Start of Data

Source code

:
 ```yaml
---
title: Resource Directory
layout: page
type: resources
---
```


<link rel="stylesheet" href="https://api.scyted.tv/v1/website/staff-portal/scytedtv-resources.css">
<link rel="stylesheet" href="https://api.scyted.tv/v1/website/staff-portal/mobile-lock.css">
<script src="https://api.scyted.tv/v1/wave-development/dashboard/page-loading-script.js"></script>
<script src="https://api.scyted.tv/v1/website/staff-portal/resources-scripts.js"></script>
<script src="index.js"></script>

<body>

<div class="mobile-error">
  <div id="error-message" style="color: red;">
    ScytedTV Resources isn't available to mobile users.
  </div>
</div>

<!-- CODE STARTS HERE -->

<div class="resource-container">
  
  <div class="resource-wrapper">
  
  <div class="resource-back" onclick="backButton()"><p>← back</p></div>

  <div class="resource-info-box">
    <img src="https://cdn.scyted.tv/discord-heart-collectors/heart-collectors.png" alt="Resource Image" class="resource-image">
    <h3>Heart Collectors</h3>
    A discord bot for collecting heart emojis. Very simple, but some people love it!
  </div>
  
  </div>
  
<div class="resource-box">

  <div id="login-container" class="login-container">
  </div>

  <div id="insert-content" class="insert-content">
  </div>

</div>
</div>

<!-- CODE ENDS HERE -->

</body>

End of Data

Retype the data exactly.

Source code

:
 ```yaml
---
title: Resource Directory
layout: page
type: resources
---
```


<link rel="stylesheet" href="https://api.scyted.tv/v1/website/staff-portal/scytedtv-resources.css">
<link rel="stylesheet" href="https://api.scyted.tv/v1/website/staff-portal/mobile-lock.css">
<script src="https://api.scyted.tv/v1/wave-development/dashboard/page-loading-script.js"></script>
<script src="https://api.scyted.tv/v1/website/staff-portal/resources-scripts.js"></script>
<script src="index.js"></script>

<body>

<div class="mobile-error">
  <div id="error-message" style="color: red;">
    ScytedTV Resources isn't available to mobile users.
  </div>
</div>

<!-- CODE STARTS HERE -->

<div class="resource-container">
  
  <div class="resource-wrapper">
  
  <div class="resource-back" onclick="backButton()"><p>← back</p></div>

  <div class="resource-info-box">
    <img src="https://cdn.scyted.tv/discord-heart-collectors/heart-collectors.png" alt="Resource Image" class="resource-image">
    <h3>Heart Collectors</h3>
    A discord bot for collecting heart emojis. Very simple, but some people love it!
  </div>
  
  </div>
  
<div class="resource-box">

  <div id="login-container" class="login-container">
  </div>

  <div id="insert-content" class="insert-content">
  </div>

</div>
</div>

<!-- CODE ENDS HERE -->

</body>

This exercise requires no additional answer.